=== Begin Enclosure ===

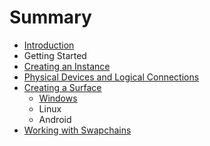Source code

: # Summary

* [Introduction](README.md)
* Getting Started
* [Creating an Instance](chap1/creating_an_instance.md)
* [Physical Devices and Logical Connections](chap2/physical_devices_and_logical_connections.md)
* [Creating a Surface](chap3/creating_a_surface.md)
   * [Windows](chap3/windows.md)
   * Linux
   * Android
* [Working with Swapchains](chap4/working_with_swapchains.md)


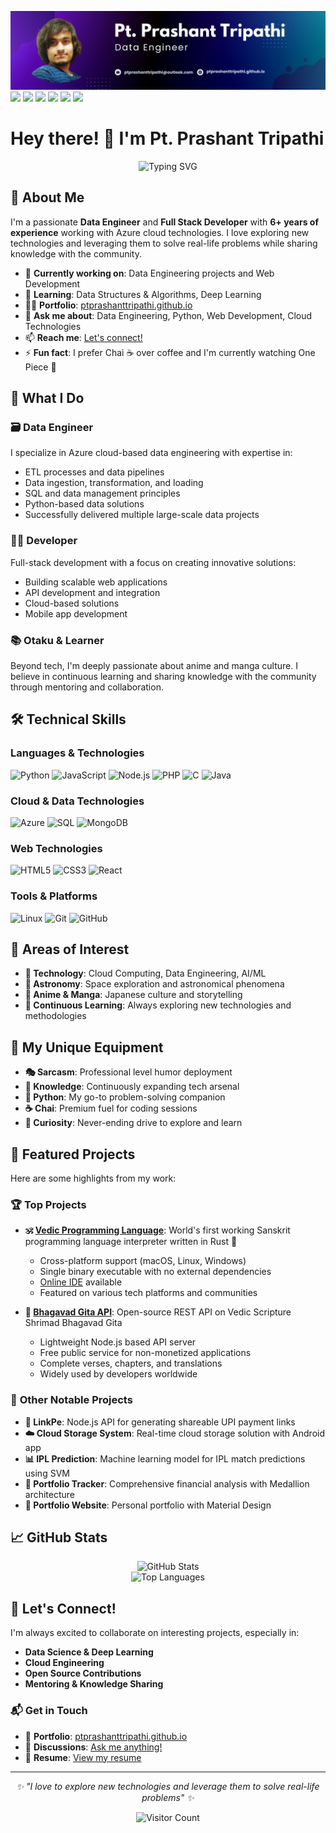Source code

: ![banner](banner.png)
[<img src="https://img.shields.io/badge/twitter-%231DA1F2.svg?&style=for-the-badge&logo=twitter&logoColor=white" />](https://twitter.com/ptprashant09)
[<img src="https://img.shields.io/badge/linkedin-%230077B5.svg?&style=for-the-badge&logo=linkedin&logoColor=white" />](https://www.linkedin.com/in/ptprashanttripathi/)
[<img src = "https://img.shields.io/badge/instagram-%23E4405F.svg?&style=for-the-badge&logo=instagram&logoColor=white">](https://www.instagram.com/ptprashanttripathi/)
[<img src = "https://img.shields.io/badge/telegram-%233498DB.svg?&style=for-the-badge&logo=telegram&logoColor=white">](https://t.me/ptprashanttripathi/)
[<img src = "https://img.shields.io/badge/facebook-%231877F2.svg?&style=for-the-badge&logo=facebook&logoColor=white">](https://www.facebook.com/ptprashanttripathi)
[<img src="https://img.shields.io/badge/DEV.TO-%230A0A0A.svg?&style=for-the-badge&logo=dev-dot-to&logoColor=white" />](https://dev.to/ptprashanttripathi)

# Hey there! 👋 I'm Pt. Prashant Tripathi

<div align="center">
  <img src="https://readme-typing-svg.herokuapp.com?font=Fira+Code&size=30&duration=3000&pause=1000&color=36BCF7&background=00000000&center=true&vCenter=true&width=600&height=100&lines=Data+Engineer;Full+Stack+Developer;Anime+Enthusiast;Passionate+Learner" alt="Typing SVG" />
</div>

## 🚀 About Me

I'm a passionate **Data Engineer** and **Full Stack Developer** with **6+ years of experience** working with Azure cloud technologies. I love exploring new technologies and leveraging them to solve real-life problems while sharing knowledge with the community.

- 🔭 **Currently working on**: Data Engineering projects and Web Development
- 🌱 **Learning**: Data Structures & Algorithms, Deep Learning
- 👨‍💻 **Portfolio**: [ptprashanttripathi.github.io](https://ptprashanttripathi.github.io)
- 💬 **Ask me about**: Data Engineering, Python, Web Development, Cloud Technologies
- 📫 **Reach me**: [Let's connect!](https://github.com/PtPrashantTripathi/ptprashanttripathi/discussions/3)
- ⚡ **Fun fact**: I prefer Chai ☕ over coffee and I'm currently watching One Piece 🚀

## 💼 What I Do

### 🗃️ **Data Engineer**
I specialize in Azure cloud-based data engineering with expertise in:
- ETL processes and data pipelines
- Data ingestion, transformation, and loading
- SQL and data management principles
- Python-based data solutions
- Successfully delivered multiple large-scale data projects

### 👨‍💻 **Developer**
Full-stack development with a focus on creating innovative solutions:
- Building scalable web applications
- API development and integration
- Cloud-based solutions
- Mobile app development

### 📚 **Otaku & Learner**
Beyond tech, I'm deeply passionate about anime and manga culture. I believe in continuous learning and sharing knowledge with the community through mentoring and collaboration.

## 🛠️ Technical Skills

### **Languages & Technologies**
![Python](https://img.shields.io/badge/Python-3776AB?style=for-the-badge&logo=python&logoColor=white)
![JavaScript](https://img.shields.io/badge/JavaScript-F7DF1E?style=for-the-badge&logo=javascript&logoColor=black)
![Node.js](https://img.shields.io/badge/Node.js-43853D?style=for-the-badge&logo=node.js&logoColor=white)
![PHP](https://img.shields.io/badge/PHP-777BB4?style=for-the-badge&logo=php&logoColor=white)
![C](https://img.shields.io/badge/C-00599C?style=for-the-badge&logo=c&logoColor=white)
![Java](https://img.shields.io/badge/Java-ED8B00?style=for-the-badge&logo=java&logoColor=white)

### **Cloud & Data Technologies**
![Azure](https://img.shields.io/badge/Microsoft_Azure-0089D6?style=for-the-badge&logo=microsoft-azure&logoColor=white)
![SQL](https://img.shields.io/badge/SQL-4479A1?style=for-the-badge&logo=mysql&logoColor=white)
![MongoDB](https://img.shields.io/badge/MongoDB-4EA94B?style=for-the-badge&logo=mongodb&logoColor=white)

### **Web Technologies**
![HTML5](https://img.shields.io/badge/HTML5-E34F26?style=for-the-badge&logo=html5&logoColor=white)
![CSS3](https://img.shields.io/badge/CSS3-1572B6?style=for-the-badge&logo=css3&logoColor=white)
![React](https://img.shields.io/badge/React-20232A?style=for-the-badge&logo=react&logoColor=61DAFB)

### **Tools & Platforms**
![Linux](https://img.shields.io/badge/Linux-FCC624?style=for-the-badge&logo=linux&logoColor=black)
![Git](https://img.shields.io/badge/Git-F05032?style=for-the-badge&logo=git&logoColor=white)
![GitHub](https://img.shields.io/badge/GitHub-100000?style=for-the-badge&logo=github&logoColor=white)

## 🎯 Areas of Interest

- **🔬 Technology**: Cloud Computing, Data Engineering, AI/ML
- **🌌 Astronomy**: Space exploration and astronomical phenomena
- **🎌 Anime & Manga**: Japanese culture and storytelling
- **📖 Continuous Learning**: Always exploring new technologies and methodologies

## 🎪 My Unique Equipment

- **🎭 Sarcasm**: Professional level humor deployment
- **🧠 Knowledge**: Continuously expanding tech arsenal
- **🐍 Python**: My go-to problem-solving companion
- **☕ Chai**: Premium fuel for coding sessions
- **🚀 Curiosity**: Never-ending drive to explore and learn

## 🌟 Featured Projects

Here are some highlights from my work:

### 🏆 **Top Projects**

- **🕉️ [Vedic Programming Language](https://github.com/vedic-lang/vedic)**: World's first working Sanskrit programming language interpreter written in Rust 🦀
  - Cross-platform support (macOS, Linux, Windows)
  - Single binary executable with no external dependencies
  - [Online IDE](https://vedic-lang.github.io/vedic-ide) available
  - Featured on various tech platforms and communities

- **📖 [Bhagavad Gita API](https://github.com/vedicscriptures/bhagavad-gita-api)**: Open-source REST API on Vedic Scripture Shrimad Bhagavad Gita
  - Lightweight Node.js based API server
  - Free public service for non-monetized applications
  - Complete verses, chapters, and translations
  - Widely used by developers worldwide

### 🚀 **Other Notable Projects**

- **🔗 LinkPe**: Node.js API for generating shareable UPI payment links
- **☁️ Cloud Storage System**: Real-time cloud storage solution with Android app
- **📊 IPL Prediction**: Machine learning model for IPL match predictions using SVM
- **💼 Portfolio Tracker**: Comprehensive financial analysis with Medallion architecture
- **🎨 Portfolio Website**: Personal portfolio with Material Design

## 📈 GitHub Stats

<div align="center">
  <img src="https://github-readme-stats.vercel.app/api?username=PtPrashantTripathi&show_icons=true&theme=radical" alt="GitHub Stats" />
</div>

<div align="center">
  <img src="https://github-readme-stats.vercel.app/api/top-langs/?username=PtPrashantTripathi&layout=compact&theme=radical" alt="Top Languages" />
</div>

## 🤝 Let's Connect!

I'm always excited to collaborate on interesting projects, especially in:
- **Data Science & Deep Learning**
- **Cloud Engineering**
- **Open Source Contributions**
- **Mentoring & Knowledge Sharing**

### 📬 Get in Touch
- 💼 **Portfolio**: [ptprashanttripathi.github.io](https://ptprashanttripathi.github.io)
- 💬 **Discussions**: [Ask me anything!](https://github.com/PtPrashantTripathi/ptprashanttripathi/discussions/3)
- 📄 **Resume**: [View my resume](https://drive.google.com/file/d/1J79L3laKdUfjyP44nHjJ6E50oFebs5if/view?usp=drivesdk)

---

<div align="center">
  <i>✨ "I love to explore new technologies and leverage them to solve real-life problems" ✨</i>
  
  ![Visitor Count](https://komarev.com/ghpvc/?username=ptprashanttripathi&style=for-the-badge)
</div>
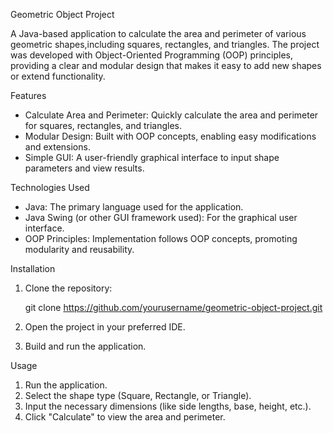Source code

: 
 Geometric Object Project

A Java-based application to calculate the area and perimeter of various geometric shapes,including 
squares, rectangles, and triangles. The project was developed with Object-Oriented Programming 
(OOP) principles, providing a clear and modular design that makes it easy to add new shapes or extend 
functionality.

 Features

- Calculate Area and Perimeter: Quickly calculate the area and perimeter for squares, rectangles, and triangles.
- Modular Design: Built with OOP concepts, enabling easy modifications and extensions.
- Simple GUI: A user-friendly graphical interface to input shape parameters and view results.

 Technologies Used

- Java: The primary language used for the application.
- Java Swing (or other GUI framework used): For the graphical user interface.
- OOP Principles: Implementation follows OOP concepts, promoting modularity and reusability.

Installation

1. Clone the repository:
   
   git clone https://github.com/yourusername/geometric-object-project.git
  
3. Open the project in your preferred IDE.
4. Build and run the application.

Usage

1. Run the application.
2. Select the shape type (Square, Rectangle, or Triangle).
3. Input the necessary dimensions (like side lengths, base, height, etc.).
4. Click "Calculate" to view the area and perimeter.

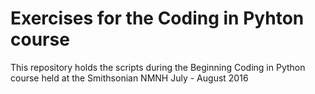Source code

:# Exercises for the Coding in Pyhton course

This repository holds the scripts during the Beginning Coding in Python course held at the Smithsonian NMNH July - August 2016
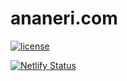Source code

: # ananeri.com
[![license](https://img.shields.io/github/license/anabneri/ananeri.com.svg)](/license)

[![Netlify Status](https://api.netlify.com/api/v1/badges/0c433b72-904c-48a3-a900-b489065a4cc2/deploy-status)](https://app.netlify.com/sites/ananeri/deploys)

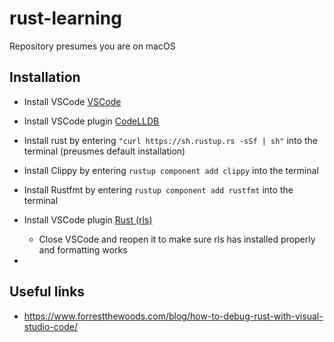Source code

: # rust-learning

Repository presumes you are on macOS

## Installation

- Install VSCode [VSCode]()
- Install VSCode plugin [CodeLLDB](https://marketplace.visualstudio.com/items?itemName=vadimcn.vscode-lldb)
- Install rust by entering `"curl https://sh.rustup.rs -sSf | sh"` into the terminal (preusmes default installation)
- Install Clippy by entering `rustup component add clippy` into the terminal
- Install Rustfmt by entering `rustup component add rustfmt` into the terminal
- Install VSCode plugin [Rust (rls)](https://marketplace.visualstudio.com/items?itemName=rust-lang.rust)

  - Close VSCode and reopen it to make sure rls has installed properly and formatting works

-

## Useful links

- https://www.forrestthewoods.com/blog/how-to-debug-rust-with-visual-studio-code/
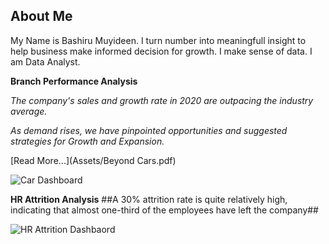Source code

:## About Me
My Name is Bashiru Muyideen. I turn number into meaningfull insight to help business make informed decision for growth. I make sense of data. I am Data Analyst.

**Branch Performance Analysis**

*The company's sales and growth rate in 2020 are outpacing the industry average.*

*As demand rises, we have pinpointed opportunities and suggested strategies for Growth and Expansion.*

[Read More...](Assets/Beyond Cars.pdf)

![Car Dashboard](https://github.com/user-attachments/assets/1fdfda92-ae22-4140-ab0c-608f1cd418ef)

**HR Attrition Analysis**
##A 30% attrition rate is quite relatively high, indicating that almost one-third of the employees have left the company##

![HR Attrition Dashbaord](https://github.com/user-attachments/assets/36eb4d45-19f1-44d0-be0d-b2563c1e495e)
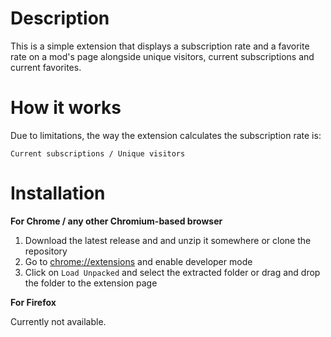 # Description
This is a simple extension that displays a subscription rate and a favorite rate on a mod's page alongside unique visitors, current subscriptions and current favorites.

# How it works
Due to limitations, the way the extension calculates the subscription rate is: 

`Current subscriptions / Unique visitors`


# Installation
**For Chrome / any other Chromium-based browser**
1. Download the latest release and and unzip it somewhere or clone the repository
2. Go to [chrome://extensions](chrome://extensions) and enable developer mode
3. Click on `Load Unpacked` and select the extracted folder or drag and drop the folder to the extension page

**For Firefox**

Currently not available.
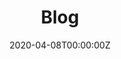 ---
title: "Blog"  # Add a page title.
summary: "My blog entries are listed below."  # Add a page description.
date: "2020-04-08T00:00:00Z"  # Add today's date.
type: "widget_page"  # Page type is a Widget Page
---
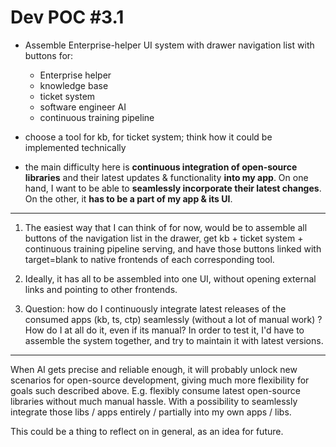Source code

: # Dev POC #3.1

- Assemble Enterprise-helper UI system with drawer navigation list with buttons for:
    - Enterprise helper
    - knowledge base
    - ticket system
    - software engineer AI
    - continuous training pipeline
    


- choose a tool for kb, for ticket system; think how it could be implemented technically 

- the main difficulty here is **continuous integration of open-source libraries** and their latest updates & functionality **into my app**. On one hand, I want to be able to **seamlessly incorporate their latest changes**. On the other, it **has to be a part of my app & its UI**. 

---

1) The easiest way that I can think of for now, would be to assemble all buttons of the navigation list in the drawer, get kb + ticket system + continuous training pipeline serving, and have those buttons linked with target=blank to native frontends of each corresponding tool. 

2) Ideally, it has all to be assembled into one UI, without opening external links and pointing to other frontends. 

3) Question: how do I continuously integrate latest releases of the consumed apps (kb, ts, ctp) seamlessly (without a lot of manual work) ? How do I at all do it, even if its manual? In order to test it, I'd have to assemble the system together, and try to maintain it with latest versions.

---

When AI gets precise and reliable enough, it will probably unlock new scenarios for open-source development, giving much more flexibility for goals such described above. E.g. flexibly consume latest open-source libraries without much manual hassle. With a possibility to seamlessly integrate those libs / apps entirely / partially into my own apps / libs.

This could be a thing to reflect on in general, as an idea for future.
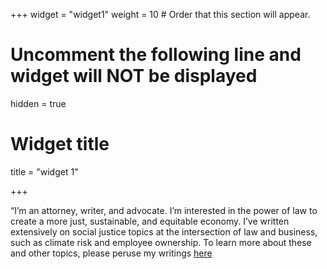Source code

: +++
widget = "widget1"
weight = 10  # Order that this section will appear.

# Uncomment the following line and widget will NOT be displayed
hidden = true

# Widget title
title = "widget 1"


+++


 
“I’m an attorney, writer, and advocate. I’m interested in the power of law to create a more just, sustainable, and equitable economy. I’ve written extensively on social justice topics at the intersection of law and business, such as climate risk and employee ownership. To learn more about these and other topics, please peruse my writings [here](/blog)


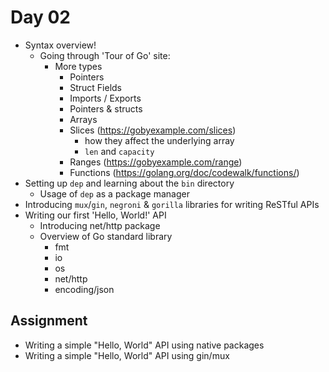 # Day 02

- Syntax overview!
  - Going through 'Tour of Go' site:
    - More types
      - Pointers
      - Struct Fields
      - Imports / Exports
      - Pointers & structs
      - Arrays
      - Slices (https://gobyexample.com/slices)
        - how they affect the underlying array
        - `len` and `capacity`
      - Ranges (https://gobyexample.com/range)
      - Functions (https://golang.org/doc/codewalk/functions/)
- Setting up `dep` and learning about the `bin` directory
  - Usage of `dep` as a package manager
- Introducing `mux`/`gin`, `negroni` & `gorilla` libraries for writing ReSTful APIs
- Writing our first 'Hello, World!' API
  - Introducing net/http package
  - Overview of Go standard library
    - fmt
    - io
    - os
    - net/http
    - encoding/json

## Assignment

- Writing a simple "Hello, World" API using native packages
- Writing a simple "Hello, World" API using gin/mux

=== End Enclosure ===

## Directions
Among the entries above, find the line with "### 🗃️ **Data Engineer**" and the line with "### 📚 **Otaku & Learner**"; give again exactly these two lines and all lines between them.

## Solution to this exercise
### 🗃️ **Data Engineer**
I specialize in Azure cloud-based data engineering with expertise in:
- ETL processes and data pipelines
- Data ingestion, transformation, and loading
- SQL and data management principles
- Python-based data solutions
- Successfully delivered multiple large-scale data projects

### 👨‍💻 **Developer**
Full-stack development with a focus on creating innovative solutions:
- Building scalable web applications
- API development and integration
- Cloud-based solutions
- Mobile app development

### 📚 **Otaku & Learner**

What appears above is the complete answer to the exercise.